> _Task statement_
Transcribe, word for word and without additions, each line below from the one containing "to site $n$." through the one containing "The rate equation can", both ends included.

[Excerpts from a dataset]
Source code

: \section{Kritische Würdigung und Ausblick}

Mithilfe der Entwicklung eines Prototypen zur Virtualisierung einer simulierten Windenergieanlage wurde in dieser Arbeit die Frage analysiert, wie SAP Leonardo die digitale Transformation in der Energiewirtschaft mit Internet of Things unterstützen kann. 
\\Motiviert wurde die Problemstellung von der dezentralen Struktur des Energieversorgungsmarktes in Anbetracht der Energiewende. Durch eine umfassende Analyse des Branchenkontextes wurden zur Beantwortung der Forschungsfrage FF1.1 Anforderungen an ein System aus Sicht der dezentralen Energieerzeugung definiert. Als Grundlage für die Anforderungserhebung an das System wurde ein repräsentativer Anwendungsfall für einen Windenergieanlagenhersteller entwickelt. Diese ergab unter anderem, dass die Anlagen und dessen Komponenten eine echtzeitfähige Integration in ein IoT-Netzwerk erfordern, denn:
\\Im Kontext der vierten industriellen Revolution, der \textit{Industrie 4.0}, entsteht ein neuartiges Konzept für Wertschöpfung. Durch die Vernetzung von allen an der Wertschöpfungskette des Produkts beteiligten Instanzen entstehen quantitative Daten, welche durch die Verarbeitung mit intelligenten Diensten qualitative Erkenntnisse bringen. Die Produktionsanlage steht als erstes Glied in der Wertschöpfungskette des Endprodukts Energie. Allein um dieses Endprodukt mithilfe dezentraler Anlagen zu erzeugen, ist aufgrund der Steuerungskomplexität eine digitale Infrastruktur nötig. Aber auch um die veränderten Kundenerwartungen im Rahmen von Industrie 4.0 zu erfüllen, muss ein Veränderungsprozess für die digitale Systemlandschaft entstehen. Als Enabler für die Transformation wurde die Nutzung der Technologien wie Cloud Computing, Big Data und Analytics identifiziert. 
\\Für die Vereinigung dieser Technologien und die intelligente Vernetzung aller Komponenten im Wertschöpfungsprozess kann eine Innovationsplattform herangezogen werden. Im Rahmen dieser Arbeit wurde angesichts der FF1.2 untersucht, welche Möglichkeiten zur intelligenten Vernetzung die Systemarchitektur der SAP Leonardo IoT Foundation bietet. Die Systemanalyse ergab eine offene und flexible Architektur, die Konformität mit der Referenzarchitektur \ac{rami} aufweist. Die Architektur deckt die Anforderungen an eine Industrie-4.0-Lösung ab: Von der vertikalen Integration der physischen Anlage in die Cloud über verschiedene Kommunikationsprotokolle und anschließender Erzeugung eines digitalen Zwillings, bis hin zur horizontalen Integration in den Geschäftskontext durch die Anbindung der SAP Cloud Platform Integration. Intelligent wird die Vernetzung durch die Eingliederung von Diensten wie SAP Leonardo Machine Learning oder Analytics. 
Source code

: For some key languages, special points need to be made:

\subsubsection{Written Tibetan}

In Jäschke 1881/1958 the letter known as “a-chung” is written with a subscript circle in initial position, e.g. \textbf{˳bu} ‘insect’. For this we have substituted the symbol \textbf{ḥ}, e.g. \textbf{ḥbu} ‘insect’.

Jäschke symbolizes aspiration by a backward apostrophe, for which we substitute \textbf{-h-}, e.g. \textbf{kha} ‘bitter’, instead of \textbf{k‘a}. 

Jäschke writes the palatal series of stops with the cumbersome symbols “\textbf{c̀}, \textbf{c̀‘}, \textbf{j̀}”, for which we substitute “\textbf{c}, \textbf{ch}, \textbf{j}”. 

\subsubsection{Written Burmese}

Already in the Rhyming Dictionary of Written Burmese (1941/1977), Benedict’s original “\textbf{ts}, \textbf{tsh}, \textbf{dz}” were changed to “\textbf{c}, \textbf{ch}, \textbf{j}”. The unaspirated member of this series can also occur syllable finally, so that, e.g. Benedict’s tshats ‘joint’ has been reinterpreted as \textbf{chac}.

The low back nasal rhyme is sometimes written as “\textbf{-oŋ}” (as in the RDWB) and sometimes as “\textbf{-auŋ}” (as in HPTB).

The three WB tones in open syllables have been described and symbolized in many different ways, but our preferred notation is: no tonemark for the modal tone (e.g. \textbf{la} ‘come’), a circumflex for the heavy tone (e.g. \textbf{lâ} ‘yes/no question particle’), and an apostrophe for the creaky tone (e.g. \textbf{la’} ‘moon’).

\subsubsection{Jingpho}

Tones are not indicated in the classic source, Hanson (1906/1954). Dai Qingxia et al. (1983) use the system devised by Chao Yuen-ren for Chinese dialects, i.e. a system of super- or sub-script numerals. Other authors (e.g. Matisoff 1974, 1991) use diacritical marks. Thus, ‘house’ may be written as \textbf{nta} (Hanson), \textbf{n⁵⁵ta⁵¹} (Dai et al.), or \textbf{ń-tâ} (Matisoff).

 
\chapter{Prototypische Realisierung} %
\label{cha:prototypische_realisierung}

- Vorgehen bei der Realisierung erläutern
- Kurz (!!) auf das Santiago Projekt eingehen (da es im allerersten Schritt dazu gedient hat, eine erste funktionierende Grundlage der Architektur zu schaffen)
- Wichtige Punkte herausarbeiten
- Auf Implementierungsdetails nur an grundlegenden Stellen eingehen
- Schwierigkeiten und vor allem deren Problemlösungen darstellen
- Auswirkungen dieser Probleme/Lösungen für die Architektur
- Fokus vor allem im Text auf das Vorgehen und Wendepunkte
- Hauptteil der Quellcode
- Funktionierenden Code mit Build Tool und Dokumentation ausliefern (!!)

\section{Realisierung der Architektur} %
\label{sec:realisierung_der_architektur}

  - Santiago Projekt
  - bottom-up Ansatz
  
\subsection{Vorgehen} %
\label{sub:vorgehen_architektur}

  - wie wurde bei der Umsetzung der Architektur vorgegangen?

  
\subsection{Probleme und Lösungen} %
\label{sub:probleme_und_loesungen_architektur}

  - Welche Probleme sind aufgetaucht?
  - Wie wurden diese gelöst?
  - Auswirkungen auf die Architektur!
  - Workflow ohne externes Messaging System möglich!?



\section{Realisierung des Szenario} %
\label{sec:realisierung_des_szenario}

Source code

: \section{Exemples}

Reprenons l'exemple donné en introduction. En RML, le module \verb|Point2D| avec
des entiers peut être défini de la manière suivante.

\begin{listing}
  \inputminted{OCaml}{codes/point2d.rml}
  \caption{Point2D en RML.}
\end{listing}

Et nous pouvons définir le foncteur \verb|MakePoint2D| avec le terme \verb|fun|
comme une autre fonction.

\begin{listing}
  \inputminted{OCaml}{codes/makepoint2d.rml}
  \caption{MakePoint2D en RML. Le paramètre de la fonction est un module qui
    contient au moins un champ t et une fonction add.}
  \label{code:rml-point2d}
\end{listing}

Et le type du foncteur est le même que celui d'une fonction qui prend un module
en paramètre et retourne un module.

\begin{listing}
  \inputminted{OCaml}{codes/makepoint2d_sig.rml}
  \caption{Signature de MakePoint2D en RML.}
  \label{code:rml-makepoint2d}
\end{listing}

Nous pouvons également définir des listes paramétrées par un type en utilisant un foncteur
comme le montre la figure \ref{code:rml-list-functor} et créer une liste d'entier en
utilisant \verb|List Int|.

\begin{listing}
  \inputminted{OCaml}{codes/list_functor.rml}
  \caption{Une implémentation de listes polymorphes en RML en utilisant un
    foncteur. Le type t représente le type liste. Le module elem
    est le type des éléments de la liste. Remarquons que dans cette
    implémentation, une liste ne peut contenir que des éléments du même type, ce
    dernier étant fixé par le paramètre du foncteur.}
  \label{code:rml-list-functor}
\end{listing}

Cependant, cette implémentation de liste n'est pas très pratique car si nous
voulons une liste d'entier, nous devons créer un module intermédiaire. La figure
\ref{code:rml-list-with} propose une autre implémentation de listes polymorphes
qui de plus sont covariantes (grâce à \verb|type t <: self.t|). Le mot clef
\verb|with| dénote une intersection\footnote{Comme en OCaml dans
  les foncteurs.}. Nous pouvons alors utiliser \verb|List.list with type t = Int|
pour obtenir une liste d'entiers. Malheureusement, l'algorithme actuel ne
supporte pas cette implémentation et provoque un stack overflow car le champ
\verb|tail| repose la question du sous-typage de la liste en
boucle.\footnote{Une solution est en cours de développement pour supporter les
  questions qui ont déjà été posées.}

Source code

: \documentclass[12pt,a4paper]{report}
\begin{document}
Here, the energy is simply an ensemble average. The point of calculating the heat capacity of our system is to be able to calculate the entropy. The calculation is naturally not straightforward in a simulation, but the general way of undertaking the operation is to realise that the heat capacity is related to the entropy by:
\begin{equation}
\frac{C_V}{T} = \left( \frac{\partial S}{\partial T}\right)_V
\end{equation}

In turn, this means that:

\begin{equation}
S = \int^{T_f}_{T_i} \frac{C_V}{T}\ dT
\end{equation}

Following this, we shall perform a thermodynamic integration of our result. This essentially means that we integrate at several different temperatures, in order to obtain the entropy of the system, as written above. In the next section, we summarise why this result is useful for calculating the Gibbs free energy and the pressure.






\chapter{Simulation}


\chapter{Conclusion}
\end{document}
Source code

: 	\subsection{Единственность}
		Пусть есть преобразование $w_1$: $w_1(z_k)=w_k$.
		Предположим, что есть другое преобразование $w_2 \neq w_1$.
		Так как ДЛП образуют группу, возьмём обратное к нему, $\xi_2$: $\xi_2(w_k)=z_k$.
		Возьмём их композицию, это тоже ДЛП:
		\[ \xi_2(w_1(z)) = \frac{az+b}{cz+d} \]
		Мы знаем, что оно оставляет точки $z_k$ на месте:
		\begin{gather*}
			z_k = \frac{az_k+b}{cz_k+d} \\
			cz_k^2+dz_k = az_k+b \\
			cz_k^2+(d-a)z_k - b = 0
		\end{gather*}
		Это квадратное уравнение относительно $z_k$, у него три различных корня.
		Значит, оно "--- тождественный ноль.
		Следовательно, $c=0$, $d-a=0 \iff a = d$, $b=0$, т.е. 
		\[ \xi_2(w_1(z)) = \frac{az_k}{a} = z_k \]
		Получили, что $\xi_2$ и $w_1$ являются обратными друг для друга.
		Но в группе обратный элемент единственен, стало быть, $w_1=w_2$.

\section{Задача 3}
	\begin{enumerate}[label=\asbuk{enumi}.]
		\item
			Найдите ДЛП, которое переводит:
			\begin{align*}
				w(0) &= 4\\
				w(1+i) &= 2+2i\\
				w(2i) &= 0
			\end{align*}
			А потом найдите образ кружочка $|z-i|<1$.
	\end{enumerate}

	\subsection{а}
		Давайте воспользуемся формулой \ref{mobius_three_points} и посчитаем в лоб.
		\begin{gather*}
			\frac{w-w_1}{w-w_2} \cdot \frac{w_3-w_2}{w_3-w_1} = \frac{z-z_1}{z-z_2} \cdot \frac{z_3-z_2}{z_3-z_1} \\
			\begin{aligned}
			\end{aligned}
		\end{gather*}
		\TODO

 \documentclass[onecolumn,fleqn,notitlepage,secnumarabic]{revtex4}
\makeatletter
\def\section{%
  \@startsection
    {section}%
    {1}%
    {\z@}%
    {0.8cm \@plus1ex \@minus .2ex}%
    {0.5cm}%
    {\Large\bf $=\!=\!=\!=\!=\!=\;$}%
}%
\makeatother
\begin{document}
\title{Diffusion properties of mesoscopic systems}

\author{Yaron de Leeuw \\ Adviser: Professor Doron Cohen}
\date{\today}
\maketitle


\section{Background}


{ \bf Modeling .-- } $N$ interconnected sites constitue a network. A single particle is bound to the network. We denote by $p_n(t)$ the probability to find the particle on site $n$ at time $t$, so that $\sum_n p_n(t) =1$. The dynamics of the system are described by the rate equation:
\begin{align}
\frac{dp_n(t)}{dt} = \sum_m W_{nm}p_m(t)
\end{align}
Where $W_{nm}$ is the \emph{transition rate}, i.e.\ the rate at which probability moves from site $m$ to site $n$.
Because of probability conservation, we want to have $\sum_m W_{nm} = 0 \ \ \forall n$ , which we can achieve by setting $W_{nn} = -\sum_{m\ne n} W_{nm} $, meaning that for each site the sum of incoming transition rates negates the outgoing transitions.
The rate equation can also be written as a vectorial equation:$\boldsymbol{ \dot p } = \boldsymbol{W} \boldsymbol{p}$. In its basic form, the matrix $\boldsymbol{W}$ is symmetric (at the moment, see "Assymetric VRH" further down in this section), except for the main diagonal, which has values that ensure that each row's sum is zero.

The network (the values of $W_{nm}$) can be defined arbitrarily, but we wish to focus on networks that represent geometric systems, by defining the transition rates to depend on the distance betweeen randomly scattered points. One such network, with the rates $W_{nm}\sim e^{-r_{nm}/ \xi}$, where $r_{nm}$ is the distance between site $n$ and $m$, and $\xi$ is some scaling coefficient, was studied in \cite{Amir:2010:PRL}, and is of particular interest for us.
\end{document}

> _Written response_
Where $W_{nm}$ is the \emph{transition rate}, i.e.\ the rate at which probability moves from site $m$ to site $n$.
Because of probability conservation, we want to have $\sum_m W_{nm} = 0 \ \ \forall n$ , which we can achieve by setting $W_{nn} = -\sum_{m\ne n} W_{nm} $, meaning that for each site the sum of incoming transition rates negates the outgoing transitions.
The rate equation can also be written as a vectorial equation:$\boldsymbol{ \dot p } = \boldsymbol{W} \boldsymbol{p}$. In its basic form, the matrix $\boldsymbol{W}$ is symmetric (at the moment, see "Assymetric VRH" further down in this section), except for the main diagonal, which has values that ensure that each row's sum is zero.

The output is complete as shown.